------ Data under study ------

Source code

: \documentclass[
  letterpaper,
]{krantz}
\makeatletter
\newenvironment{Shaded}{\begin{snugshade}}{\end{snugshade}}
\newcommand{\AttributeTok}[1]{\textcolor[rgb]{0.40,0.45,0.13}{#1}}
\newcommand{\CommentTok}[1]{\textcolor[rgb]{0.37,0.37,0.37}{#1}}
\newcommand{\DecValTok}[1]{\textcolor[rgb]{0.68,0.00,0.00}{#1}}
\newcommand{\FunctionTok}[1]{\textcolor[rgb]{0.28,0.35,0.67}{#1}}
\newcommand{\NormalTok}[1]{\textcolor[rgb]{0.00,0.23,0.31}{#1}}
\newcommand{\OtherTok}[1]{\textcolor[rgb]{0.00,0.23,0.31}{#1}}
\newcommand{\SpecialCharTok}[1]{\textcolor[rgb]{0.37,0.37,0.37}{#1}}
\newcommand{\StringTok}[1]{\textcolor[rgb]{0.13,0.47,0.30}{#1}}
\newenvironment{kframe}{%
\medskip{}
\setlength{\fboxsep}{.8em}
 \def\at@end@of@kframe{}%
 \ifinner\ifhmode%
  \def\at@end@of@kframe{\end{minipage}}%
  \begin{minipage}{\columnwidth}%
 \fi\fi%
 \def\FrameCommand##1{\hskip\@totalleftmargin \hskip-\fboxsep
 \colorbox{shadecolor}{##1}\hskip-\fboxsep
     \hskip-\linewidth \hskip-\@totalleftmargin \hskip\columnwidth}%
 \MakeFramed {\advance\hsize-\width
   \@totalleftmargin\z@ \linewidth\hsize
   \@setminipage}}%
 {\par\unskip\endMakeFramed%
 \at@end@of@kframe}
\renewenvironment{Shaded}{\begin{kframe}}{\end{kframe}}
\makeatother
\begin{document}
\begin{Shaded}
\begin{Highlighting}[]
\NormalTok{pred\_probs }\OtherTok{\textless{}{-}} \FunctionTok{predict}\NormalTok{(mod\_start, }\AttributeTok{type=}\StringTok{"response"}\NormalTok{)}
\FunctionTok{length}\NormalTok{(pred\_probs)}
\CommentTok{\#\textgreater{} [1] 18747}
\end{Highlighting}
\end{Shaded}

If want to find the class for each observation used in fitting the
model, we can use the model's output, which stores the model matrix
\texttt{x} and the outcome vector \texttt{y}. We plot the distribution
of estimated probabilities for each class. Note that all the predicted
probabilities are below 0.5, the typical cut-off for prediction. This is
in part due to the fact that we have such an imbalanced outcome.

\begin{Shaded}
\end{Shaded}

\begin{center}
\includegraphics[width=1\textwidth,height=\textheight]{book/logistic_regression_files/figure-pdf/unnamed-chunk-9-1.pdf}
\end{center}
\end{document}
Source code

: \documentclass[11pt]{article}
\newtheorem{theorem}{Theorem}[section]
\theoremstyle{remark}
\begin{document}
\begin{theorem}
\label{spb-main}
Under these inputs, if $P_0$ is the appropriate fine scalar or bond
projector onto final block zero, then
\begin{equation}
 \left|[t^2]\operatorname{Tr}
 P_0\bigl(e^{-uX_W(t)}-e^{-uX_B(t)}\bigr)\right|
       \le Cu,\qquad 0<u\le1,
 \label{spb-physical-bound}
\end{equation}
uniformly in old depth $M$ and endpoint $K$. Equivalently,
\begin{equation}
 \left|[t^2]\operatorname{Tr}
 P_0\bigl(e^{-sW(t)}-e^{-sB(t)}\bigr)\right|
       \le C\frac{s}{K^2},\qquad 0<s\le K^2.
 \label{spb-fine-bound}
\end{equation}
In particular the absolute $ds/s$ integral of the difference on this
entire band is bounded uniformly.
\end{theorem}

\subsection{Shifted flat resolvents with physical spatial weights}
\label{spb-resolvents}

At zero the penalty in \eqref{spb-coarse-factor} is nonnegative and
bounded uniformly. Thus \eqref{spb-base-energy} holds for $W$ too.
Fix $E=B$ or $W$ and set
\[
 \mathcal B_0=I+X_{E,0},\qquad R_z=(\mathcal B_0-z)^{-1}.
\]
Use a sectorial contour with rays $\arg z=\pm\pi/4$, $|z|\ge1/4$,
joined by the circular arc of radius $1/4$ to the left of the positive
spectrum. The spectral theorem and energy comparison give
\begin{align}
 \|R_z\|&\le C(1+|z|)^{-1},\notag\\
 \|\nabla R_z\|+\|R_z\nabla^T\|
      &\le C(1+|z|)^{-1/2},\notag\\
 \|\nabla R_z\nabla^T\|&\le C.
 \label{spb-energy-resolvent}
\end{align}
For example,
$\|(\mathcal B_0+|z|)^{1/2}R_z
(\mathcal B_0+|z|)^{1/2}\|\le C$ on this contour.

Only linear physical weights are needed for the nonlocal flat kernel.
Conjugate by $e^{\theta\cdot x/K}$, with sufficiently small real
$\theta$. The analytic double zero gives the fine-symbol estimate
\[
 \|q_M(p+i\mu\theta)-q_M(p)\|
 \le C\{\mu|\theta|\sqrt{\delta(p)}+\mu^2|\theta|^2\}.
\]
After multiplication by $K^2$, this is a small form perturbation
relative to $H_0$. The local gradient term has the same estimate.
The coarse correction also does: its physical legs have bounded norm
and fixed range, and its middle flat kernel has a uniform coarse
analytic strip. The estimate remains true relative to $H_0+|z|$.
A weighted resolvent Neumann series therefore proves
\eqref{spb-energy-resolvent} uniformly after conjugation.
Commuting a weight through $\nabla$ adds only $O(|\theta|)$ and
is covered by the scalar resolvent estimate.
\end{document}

------

## What you will do
The records above are to be given again in full, exactly.

## Completed task
Source code

: \documentclass[
  letterpaper,
]{krantz}
\makeatletter
\newenvironment{Shaded}{\begin{snugshade}}{\end{snugshade}}
\newcommand{\AttributeTok}[1]{\textcolor[rgb]{0.40,0.45,0.13}{#1}}
\newcommand{\CommentTok}[1]{\textcolor[rgb]{0.37,0.37,0.37}{#1}}
\newcommand{\DecValTok}[1]{\textcolor[rgb]{0.68,0.00,0.00}{#1}}
\newcommand{\FunctionTok}[1]{\textcolor[rgb]{0.28,0.35,0.67}{#1}}
\newcommand{\NormalTok}[1]{\textcolor[rgb]{0.00,0.23,0.31}{#1}}
\newcommand{\OtherTok}[1]{\textcolor[rgb]{0.00,0.23,0.31}{#1}}
\newcommand{\SpecialCharTok}[1]{\textcolor[rgb]{0.37,0.37,0.37}{#1}}
\newcommand{\StringTok}[1]{\textcolor[rgb]{0.13,0.47,0.30}{#1}}
\newenvironment{kframe}{%
\medskip{}
\setlength{\fboxsep}{.8em}
 \def\at@end@of@kframe{}%
 \ifinner\ifhmode%
  \def\at@end@of@kframe{\end{minipage}}%
  \begin{minipage}{\columnwidth}%
 \fi\fi%
 \def\FrameCommand##1{\hskip\@totalleftmargin \hskip-\fboxsep
 \colorbox{shadecolor}{##1}\hskip-\fboxsep
     \hskip-\linewidth \hskip-\@totalleftmargin \hskip\columnwidth}%
 \MakeFramed {\advance\hsize-\width
   \@totalleftmargin\z@ \linewidth\hsize
   \@setminipage}}%
 {\par\unskip\endMakeFramed%
 \at@end@of@kframe}
\renewenvironment{Shaded}{\begin{kframe}}{\end{kframe}}
\makeatother
\begin{document}
\begin{Shaded}
\begin{Highlighting}[]
\NormalTok{pred\_probs }\OtherTok{\textless{}{-}} \FunctionTok{predict}\NormalTok{(mod\_start, }\AttributeTok{type=}\StringTok{"response"}\NormalTok{)}
\FunctionTok{length}\NormalTok{(pred\_probs)}
\CommentTok{\#\textgreater{} [1] 18747}
\end{Highlighting}
\end{Shaded}

If want to find the class for each observation used in fitting the
model, we can use the model's output, which stores the model matrix
\texttt{x} and the outcome vector \texttt{y}. We plot the distribution
of estimated probabilities for each class. Note that all the predicted
probabilities are below 0.5, the typical cut-off for prediction. This is
in part due to the fact that we have such an imbalanced outcome.

\begin{Shaded}
\end{Shaded}

\begin{center}
\includegraphics[width=1\textwidth,height=\textheight]{book/logistic_regression_files/figure-pdf/unnamed-chunk-9-1.pdf}
\end{center}
\end{document}
Source code

: \documentclass[11pt]{article}
\newtheorem{theorem}{Theorem}[section]
\theoremstyle{remark}
\begin{document}
\begin{theorem}
\label{spb-main}
Under these inputs, if $P_0$ is the appropriate fine scalar or bond
projector onto final block zero, then
\begin{equation}
 \left|[t^2]\operatorname{Tr}
 P_0\bigl(e^{-uX_W(t)}-e^{-uX_B(t)}\bigr)\right|
       \le Cu,\qquad 0<u\le1,
 \label{spb-physical-bound}
\end{equation}
uniformly in old depth $M$ and endpoint $K$. Equivalently,
\begin{equation}
 \left|[t^2]\operatorname{Tr}
 P_0\bigl(e^{-sW(t)}-e^{-sB(t)}\bigr)\right|
       \le C\frac{s}{K^2},\qquad 0<s\le K^2.
 \label{spb-fine-bound}
\end{equation}
In particular the absolute $ds/s$ integral of the difference on this
entire band is bounded uniformly.
\end{theorem}

\subsection{Shifted flat resolvents with physical spatial weights}
\label{spb-resolvents}

At zero the penalty in \eqref{spb-coarse-factor} is nonnegative and
bounded uniformly. Thus \eqref{spb-base-energy} holds for $W$ too.
Fix $E=B$ or $W$ and set
\[
 \mathcal B_0=I+X_{E,0},\qquad R_z=(\mathcal B_0-z)^{-1}.
\]
Use a sectorial contour with rays $\arg z=\pm\pi/4$, $|z|\ge1/4$,
joined by the circular arc of radius $1/4$ to the left of the positive
spectrum. The spectral theorem and energy comparison give
\begin{align}
 \|R_z\|&\le C(1+|z|)^{-1},\notag\\
 \|\nabla R_z\|+\|R_z\nabla^T\|
      &\le C(1+|z|)^{-1/2},\notag\\
 \|\nabla R_z\nabla^T\|&\le C.
 \label{spb-energy-resolvent}
\end{align}
For example,
$\|(\mathcal B_0+|z|)^{1/2}R_z
(\mathcal B_0+|z|)^{1/2}\|\le C$ on this contour.

Only linear physical weights are needed for the nonlocal flat kernel.
Conjugate by $e^{\theta\cdot x/K}$, with sufficiently small real
$\theta$. The analytic double zero gives the fine-symbol estimate
\[
 \|q_M(p+i\mu\theta)-q_M(p)\|
 \le C\{\mu|\theta|\sqrt{\delta(p)}+\mu^2|\theta|^2\}.
\]
After multiplication by $K^2$, this is a small form perturbation
relative to $H_0$. The local gradient term has the same estimate.
The coarse correction also does: its physical legs have bounded norm
and fixed range, and its middle flat kernel has a uniform coarse
analytic strip. The estimate remains true relative to $H_0+|z|$.
A weighted resolvent Neumann series therefore proves
\eqref{spb-energy-resolvent} uniformly after conjugation.
Commuting a weight through $\nabla$ adds only $O(|\theta|)$ and
is covered by the scalar resolvent estimate.
\end{document}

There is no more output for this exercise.